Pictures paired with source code
>>>
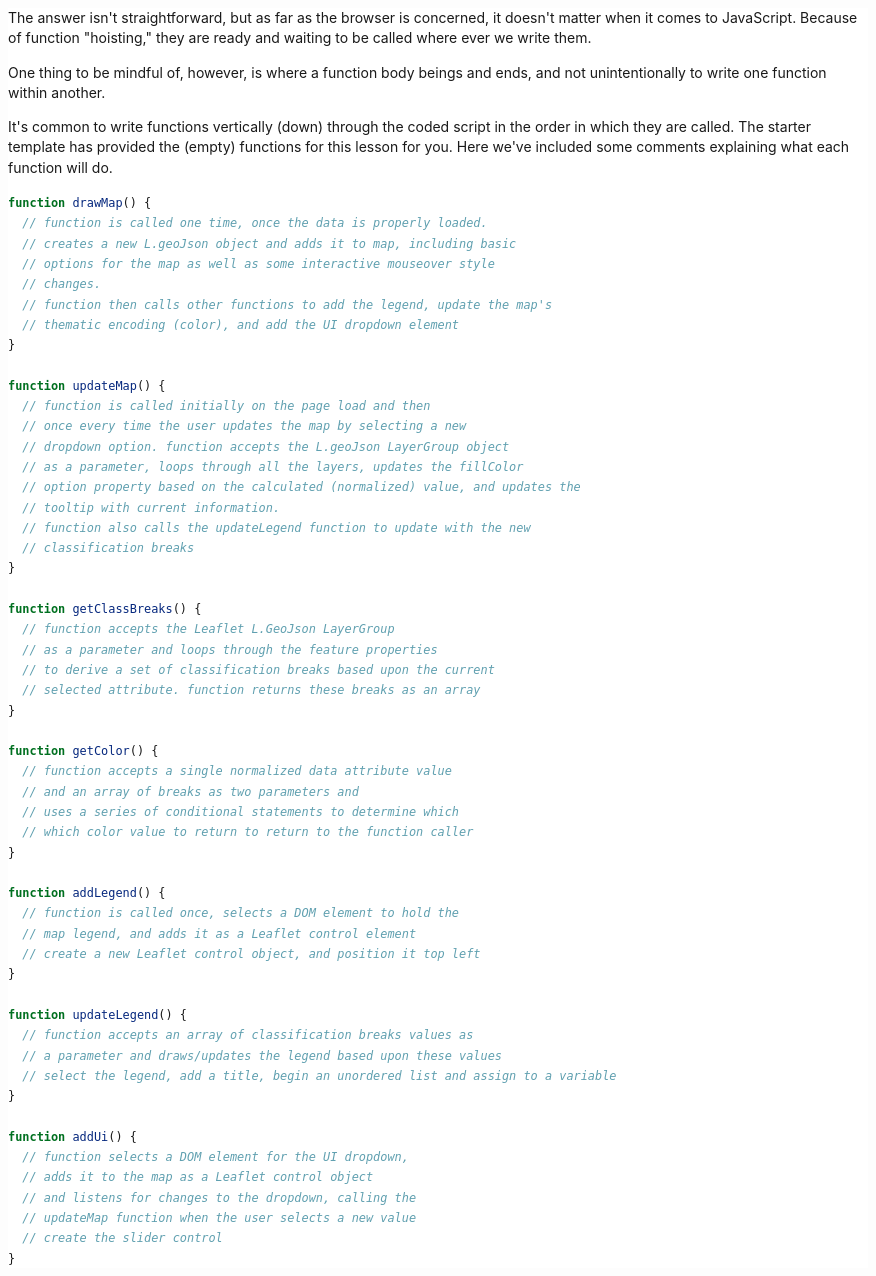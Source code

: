 The answer isn't straightforward, but as far as the browser is concerned, it doesn't matter when it comes to JavaScript. Because of function "hoisting," they are ready and waiting to be called where ever we write them.

One thing to be mindful of, however, is where a function body beings and ends, and not unintentionally to write one function within another.

It's common to write functions vertically (down) through the coded script in the order in which they are called. The starter template has provided the (empty) functions for this lesson for you. Here we've included some comments explaining what each function will do.

```javascript
function drawMap() {
  // function is called one time, once the data is properly loaded.
  // creates a new L.geoJson object and adds it to map, including basic
  // options for the map as well as some interactive mouseover style
  // changes.
  // function then calls other functions to add the legend, update the map's
  // thematic encoding (color), and add the UI dropdown element
}

function updateMap() {
  // function is called initially on the page load and then
  // once every time the user updates the map by selecting a new
  // dropdown option. function accepts the L.geoJson LayerGroup object
  // as a parameter, loops through all the layers, updates the fillColor
  // option property based on the calculated (normalized) value, and updates the
  // tooltip with current information.
  // function also calls the updateLegend function to update with the new
  // classification breaks
}

function getClassBreaks() {
  // function accepts the Leaflet L.GeoJson LayerGroup
  // as a parameter and loops through the feature properties
  // to derive a set of classification breaks based upon the current
  // selected attribute. function returns these breaks as an array
}

function getColor() {
  // function accepts a single normalized data attribute value
  // and an array of breaks as two parameters and
  // uses a series of conditional statements to determine which
  // which color value to return to return to the function caller
}

function addLegend() {
  // function is called once, selects a DOM element to hold the
  // map legend, and adds it as a Leaflet control element
  // create a new Leaflet control object, and position it top left
}

function updateLegend() {
  // function accepts an array of classification breaks values as
  // a parameter and draws/updates the legend based upon these values
  // select the legend, add a title, begin an unordered list and assign to a variable
}

function addUi() {
  // function selects a DOM element for the UI dropdown,
  // adds it to the map as a Leaflet control object
  // and listens for changes to the dropdown, calling the
  // updateMap function when the user selects a new value
  // create the slider control
}
```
<<<
WHAT YOU SHOULD DO ▸ Please transcribe each entry exactly and exclude any image it contains.

YOUR SOLUTION ▸
Source code

: The answer isn't straightforward, but as far as the browser is concerned, it doesn't matter when it comes to JavaScript. Because of function "hoisting," they are ready and waiting to be called where ever we write them.

One thing to be mindful of, however, is where a function body beings and ends, and not unintentionally to write one function within another.

It's common to write functions vertically (down) through the coded script in the order in which they are called. The starter template has provided the (empty) functions for this lesson for you. Here we've included some comments explaining what each function will do.

```javascript
function drawMap() {
  // function is called one time, once the data is properly loaded.
  // creates a new L.geoJson object and adds it to map, including basic
  // options for the map as well as some interactive mouseover style
  // changes.
  // function then calls other functions to add the legend, update the map's
  // thematic encoding (color), and add the UI dropdown element
}

function updateMap() {
  // function is called initially on the page load and then
  // once every time the user updates the map by selecting a new
  // dropdown option. function accepts the L.geoJson LayerGroup object
  // as a parameter, loops through all the layers, updates the fillColor
  // option property based on the calculated (normalized) value, and updates the
  // tooltip with current information.
  // function also calls the updateLegend function to update with the new
  // classification breaks
}

function getClassBreaks() {
  // function accepts the Leaflet L.GeoJson LayerGroup
  // as a parameter and loops through the feature properties
  // to derive a set of classification breaks based upon the current
  // selected attribute. function returns these breaks as an array
}

function getColor() {
  // function accepts a single normalized data attribute value
  // and an array of breaks as two parameters and
  // uses a series of conditional statements to determine which
  // which color value to return to return to the function caller
}

function addLegend() {
  // function is called once, selects a DOM element to hold the
  // map legend, and adds it as a Leaflet control element
  // create a new Leaflet control object, and position it top left
}

function updateLegend() {
  // function accepts an array of classification breaks values as
  // a parameter and draws/updates the legend based upon these values
  // select the legend, add a title, begin an unordered list and assign to a variable
}

function addUi() {
  // function selects a DOM element for the UI dropdown,
  // adds it to the map as a Leaflet control object
  // and listens for changes to the dropdown, calling the
  // updateMap function when the user selects a new value
  // create the slider control
}
```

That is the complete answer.